Instructions for the task » Repeat exactly, and only, the lines of the entries below from the one with "for the ESP8266" through the one with "DHT11 (temp/humidity sensor", both ends included.

Given data »
───

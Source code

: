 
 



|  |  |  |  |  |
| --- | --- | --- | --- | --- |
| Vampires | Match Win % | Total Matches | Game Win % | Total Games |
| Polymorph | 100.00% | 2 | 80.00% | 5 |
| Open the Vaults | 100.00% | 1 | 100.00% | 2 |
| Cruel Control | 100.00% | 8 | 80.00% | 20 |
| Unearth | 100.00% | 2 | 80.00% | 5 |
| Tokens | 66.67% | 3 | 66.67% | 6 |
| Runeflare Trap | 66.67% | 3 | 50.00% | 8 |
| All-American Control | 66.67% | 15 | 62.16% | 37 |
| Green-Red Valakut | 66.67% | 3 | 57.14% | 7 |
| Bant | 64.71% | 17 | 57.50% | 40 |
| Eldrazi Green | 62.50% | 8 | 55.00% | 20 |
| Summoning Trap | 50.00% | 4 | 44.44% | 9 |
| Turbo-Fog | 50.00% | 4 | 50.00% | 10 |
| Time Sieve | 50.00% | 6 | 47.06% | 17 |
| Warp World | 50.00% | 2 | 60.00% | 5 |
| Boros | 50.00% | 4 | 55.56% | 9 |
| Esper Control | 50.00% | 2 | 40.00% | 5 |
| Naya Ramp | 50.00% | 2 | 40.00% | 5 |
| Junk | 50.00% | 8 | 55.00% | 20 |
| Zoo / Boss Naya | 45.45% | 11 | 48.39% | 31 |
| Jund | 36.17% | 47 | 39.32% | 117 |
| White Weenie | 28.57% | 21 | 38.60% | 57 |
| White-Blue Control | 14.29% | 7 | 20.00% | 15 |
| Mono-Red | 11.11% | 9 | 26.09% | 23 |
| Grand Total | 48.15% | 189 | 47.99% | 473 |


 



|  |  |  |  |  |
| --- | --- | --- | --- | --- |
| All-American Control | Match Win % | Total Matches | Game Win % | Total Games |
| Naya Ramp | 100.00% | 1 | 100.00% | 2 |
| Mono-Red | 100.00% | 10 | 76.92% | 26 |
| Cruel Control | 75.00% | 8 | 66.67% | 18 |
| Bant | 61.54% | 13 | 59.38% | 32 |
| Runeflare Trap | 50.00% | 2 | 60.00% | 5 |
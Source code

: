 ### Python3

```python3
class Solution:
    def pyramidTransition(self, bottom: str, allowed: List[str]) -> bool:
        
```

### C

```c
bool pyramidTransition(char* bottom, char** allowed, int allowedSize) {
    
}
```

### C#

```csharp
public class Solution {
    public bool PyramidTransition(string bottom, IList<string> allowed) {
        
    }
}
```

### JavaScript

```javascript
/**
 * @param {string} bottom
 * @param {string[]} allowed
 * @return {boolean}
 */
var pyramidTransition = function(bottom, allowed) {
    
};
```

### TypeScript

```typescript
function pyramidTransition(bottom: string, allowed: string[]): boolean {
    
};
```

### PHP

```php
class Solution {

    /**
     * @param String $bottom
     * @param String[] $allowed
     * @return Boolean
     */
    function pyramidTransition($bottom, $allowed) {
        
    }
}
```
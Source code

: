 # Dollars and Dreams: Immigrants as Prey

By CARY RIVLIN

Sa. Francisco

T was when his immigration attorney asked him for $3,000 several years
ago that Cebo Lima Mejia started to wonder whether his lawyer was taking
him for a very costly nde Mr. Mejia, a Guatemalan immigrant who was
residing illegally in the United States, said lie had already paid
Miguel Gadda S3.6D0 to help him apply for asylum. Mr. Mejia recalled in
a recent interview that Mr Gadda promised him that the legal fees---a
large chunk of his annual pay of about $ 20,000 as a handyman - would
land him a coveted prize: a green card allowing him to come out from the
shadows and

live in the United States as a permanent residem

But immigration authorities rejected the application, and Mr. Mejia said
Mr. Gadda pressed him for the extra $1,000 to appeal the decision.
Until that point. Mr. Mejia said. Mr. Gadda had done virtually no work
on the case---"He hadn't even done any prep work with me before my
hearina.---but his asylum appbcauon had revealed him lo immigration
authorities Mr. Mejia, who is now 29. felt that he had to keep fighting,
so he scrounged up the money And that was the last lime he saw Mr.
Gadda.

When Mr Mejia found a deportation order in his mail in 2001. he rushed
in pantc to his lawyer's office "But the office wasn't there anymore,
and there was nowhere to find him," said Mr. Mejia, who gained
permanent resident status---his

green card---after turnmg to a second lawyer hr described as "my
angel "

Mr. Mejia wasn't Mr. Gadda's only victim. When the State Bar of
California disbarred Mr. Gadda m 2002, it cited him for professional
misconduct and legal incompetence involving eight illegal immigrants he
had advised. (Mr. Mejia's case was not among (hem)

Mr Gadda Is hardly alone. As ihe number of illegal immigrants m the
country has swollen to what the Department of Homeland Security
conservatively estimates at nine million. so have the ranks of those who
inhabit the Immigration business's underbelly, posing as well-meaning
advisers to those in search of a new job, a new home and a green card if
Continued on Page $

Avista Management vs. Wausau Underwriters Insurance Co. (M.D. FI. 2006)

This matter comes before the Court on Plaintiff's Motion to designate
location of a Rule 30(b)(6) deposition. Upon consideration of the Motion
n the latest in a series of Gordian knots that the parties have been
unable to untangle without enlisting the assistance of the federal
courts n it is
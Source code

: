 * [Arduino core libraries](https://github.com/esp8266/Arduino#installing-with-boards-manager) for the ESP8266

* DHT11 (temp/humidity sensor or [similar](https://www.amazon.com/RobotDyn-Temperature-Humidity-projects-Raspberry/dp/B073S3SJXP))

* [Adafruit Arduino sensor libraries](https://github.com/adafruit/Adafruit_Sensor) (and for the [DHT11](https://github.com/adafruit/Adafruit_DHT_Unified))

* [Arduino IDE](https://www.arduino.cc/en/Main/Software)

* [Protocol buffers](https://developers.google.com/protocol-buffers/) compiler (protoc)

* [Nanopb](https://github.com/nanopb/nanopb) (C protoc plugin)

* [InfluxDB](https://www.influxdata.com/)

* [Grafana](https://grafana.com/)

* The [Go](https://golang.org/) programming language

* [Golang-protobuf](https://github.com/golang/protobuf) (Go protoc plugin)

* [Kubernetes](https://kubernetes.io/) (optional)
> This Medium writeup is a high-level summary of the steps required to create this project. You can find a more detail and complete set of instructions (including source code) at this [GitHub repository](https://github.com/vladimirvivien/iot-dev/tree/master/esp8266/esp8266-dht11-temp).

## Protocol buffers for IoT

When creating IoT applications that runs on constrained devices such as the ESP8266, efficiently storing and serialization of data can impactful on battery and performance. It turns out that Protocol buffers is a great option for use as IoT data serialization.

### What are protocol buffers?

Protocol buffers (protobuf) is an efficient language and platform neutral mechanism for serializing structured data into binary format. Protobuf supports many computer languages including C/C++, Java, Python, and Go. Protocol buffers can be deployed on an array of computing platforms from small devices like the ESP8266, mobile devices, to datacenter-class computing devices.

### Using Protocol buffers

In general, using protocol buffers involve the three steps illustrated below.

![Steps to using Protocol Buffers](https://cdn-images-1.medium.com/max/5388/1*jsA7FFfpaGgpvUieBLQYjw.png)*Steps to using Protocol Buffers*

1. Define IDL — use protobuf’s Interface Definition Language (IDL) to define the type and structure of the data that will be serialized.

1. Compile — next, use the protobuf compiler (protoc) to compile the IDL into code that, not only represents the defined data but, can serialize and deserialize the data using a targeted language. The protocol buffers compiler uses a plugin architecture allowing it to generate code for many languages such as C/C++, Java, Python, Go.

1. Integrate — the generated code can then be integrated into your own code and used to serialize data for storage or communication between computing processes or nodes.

───

Your solution »
: * [Arduino core libraries](https://github.com/esp8266/Arduino#installing-with-boards-manager) for the ESP8266

* DHT11 (temp/humidity sensor or [similar](https://www.amazon.com/RobotDyn-Temperature-Humidity-projects-Raspberry/dp/B073S3SJXP))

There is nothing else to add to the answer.